=== Records supplied ===
┄┄┄┄┄┄┄┄┄┄

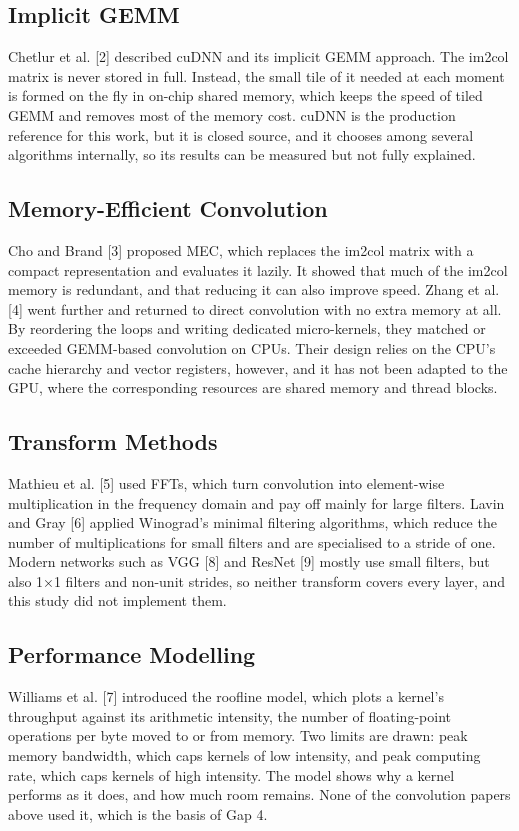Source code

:\documentclass[12pt,a4paper]{article}
\begin{document}
\subsection{Implicit GEMM}
Chetlur et al. [2] described cuDNN and its implicit GEMM approach. The im2col matrix is never stored in full. Instead, the small tile of it needed at each moment is formed on the fly in on-chip shared memory, which keeps the speed of tiled GEMM and removes most of the memory cost. cuDNN is the production reference for this work, but it is closed source, and it chooses among several algorithms internally, so its results can be measured but not fully explained.

\subsection{Memory-Efficient Convolution}
Cho and Brand [3] proposed MEC, which replaces the im2col matrix with a compact representation and evaluates it lazily. It showed that much of the im2col memory is redundant, and that reducing it can also improve speed. Zhang et al. [4] went further and returned to direct convolution with no extra memory at all. By reordering the loops and writing dedicated micro-kernels, they matched or exceeded GEMM-based convolution on CPUs. Their design relies on the CPU's cache hierarchy and vector registers, however, and it has not been adapted to the GPU, where the corresponding resources are shared memory and thread blocks.

\subsection{Transform Methods}
Mathieu et al. [5] used FFTs, which turn convolution into element-wise multiplication in the frequency domain and pay off mainly for large filters. Lavin and Gray [6] applied Winograd's minimal filtering algorithms, which reduce the number of multiplications for small filters and are specialised to a stride of one. Modern networks such as VGG [8] and ResNet [9] mostly use small filters, but also 1×1 filters and non-unit strides, so neither transform covers every layer, and this study did not implement them.

\subsection{Performance Modelling}
Williams et al. [7] introduced the roofline model, which plots a kernel's throughput against its arithmetic intensity, the number of floating-point operations per byte moved to or from memory. Two limits are drawn: peak memory bandwidth, which caps kernels of low intensity, and peak computing rate, which caps kernels of high intensity. The model shows why a kernel performs as it does, and how much room remains. None of the convolution papers above used it, which is the basis of Gap 4.
\end{document}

┄┄┄┄┄┄┄┄┄┄

=== Task brief ===
Go through the data, and copy each line in which the word "subsection" appears.

=== Task output ===
\subsection{Implicit GEMM}
\subsection{Memory-Efficient Convolution}
\subsection{Transform Methods}
\subsection{Performance Modelling}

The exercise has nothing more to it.